A month ago, Huffington Post promoted an article on its home page that led to
this garishly bad YouTube video
by the McCain Girls. Trailhead steered clear at the time—if we wanted to hear appalling, off-key crooning we’d go to a Kristy Lee Cook concert—for fear that we’d provoke a lawsuit from aggrieved readers if we linked to it. When it originally published a link to the video, HuffPost
didn’t include any details
about the video—who made it, how they found out about it, or why they thought it was remotely amusing.
Today, HuffPost offered answers to all three of those questions. The site promoted an article on their home page titled “McCain Girls Mystery Solved… See Who Made The Music Video.” Inside, there’s a paragraph of original text where HuffPost reveals the creator is comedy site 23/6 —a site that they co-produce with IAC/InterActiveCorp. (They didn’t give a direct answer to why thought the video was chuckle-worthy, but we can assume their funny bones were numbed by corporate synergy.)

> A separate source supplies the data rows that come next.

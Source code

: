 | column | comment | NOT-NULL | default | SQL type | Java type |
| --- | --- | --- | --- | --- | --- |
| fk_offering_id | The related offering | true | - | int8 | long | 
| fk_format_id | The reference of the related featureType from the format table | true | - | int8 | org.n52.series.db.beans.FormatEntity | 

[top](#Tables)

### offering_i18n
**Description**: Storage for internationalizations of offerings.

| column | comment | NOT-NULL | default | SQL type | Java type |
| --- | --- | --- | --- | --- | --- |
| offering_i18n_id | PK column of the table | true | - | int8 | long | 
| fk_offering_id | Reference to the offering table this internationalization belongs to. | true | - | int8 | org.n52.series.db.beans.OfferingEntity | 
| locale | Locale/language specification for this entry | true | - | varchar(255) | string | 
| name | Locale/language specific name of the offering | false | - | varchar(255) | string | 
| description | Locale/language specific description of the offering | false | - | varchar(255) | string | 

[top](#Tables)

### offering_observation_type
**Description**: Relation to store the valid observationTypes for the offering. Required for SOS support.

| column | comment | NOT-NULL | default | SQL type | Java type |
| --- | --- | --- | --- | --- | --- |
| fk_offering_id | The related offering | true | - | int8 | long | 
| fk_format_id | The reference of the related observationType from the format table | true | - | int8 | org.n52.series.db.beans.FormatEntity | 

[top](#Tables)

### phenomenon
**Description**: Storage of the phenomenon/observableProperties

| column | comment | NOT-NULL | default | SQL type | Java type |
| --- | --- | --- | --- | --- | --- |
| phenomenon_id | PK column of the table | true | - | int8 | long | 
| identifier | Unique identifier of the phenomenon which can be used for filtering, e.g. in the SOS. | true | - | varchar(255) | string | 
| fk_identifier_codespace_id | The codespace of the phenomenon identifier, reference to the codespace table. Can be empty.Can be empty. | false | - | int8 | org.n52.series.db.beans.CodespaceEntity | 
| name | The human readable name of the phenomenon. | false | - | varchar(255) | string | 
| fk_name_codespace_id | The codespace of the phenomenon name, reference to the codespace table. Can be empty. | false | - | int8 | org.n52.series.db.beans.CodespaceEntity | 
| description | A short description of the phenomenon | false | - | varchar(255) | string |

Huffington Post never mentions that they have a stake in 23/6’s success—only that the video and the singing trio “are the brain children of comedy site 236.com.” The piece then goes on to quote today’s
New York Times
piece
that outs the video as a parody. The
New York Times
reporter says only that 23/6 is “owned by an affiliate of
IAC/InterActiveCorp
that parodies the news.” No mention of the Huffington Post. Mario Ruiz, a HuffPost
spokesman confirmed to me that 23/6 is a “joint production between IAC and the Huffington Post” and that “the
Times
failed to mention HuffPost.” The Huffington Post also failed to mention the Huffington Post.
For the site to write that its subsidiary created the video, but hide the fact that 23/6 is its subsidiary violates journalistic ethics 101. It’s only compounded because the video wouldn’t have gone viral without the Huffington Post’s help in the first place. Nor would it have exploded in popularity if people knew it was a joke from the outset.
The
Washington Post
writes
that the clip languished on YouTube for a week without much fanfare until Huffington picked it up. A month later, it has more than 1.7 million views. Huffington has every right to advertise its own product—
Slate
does it with
SlateV
every day—but it needs to make clear where the content is coming from. (Huffington does this on a regular basis with 23/6’s written content.)
I asked HuffPost’s spokesman whether they had purposefully omitted a line about their stake in 23/6’s videos. He has yet to respond.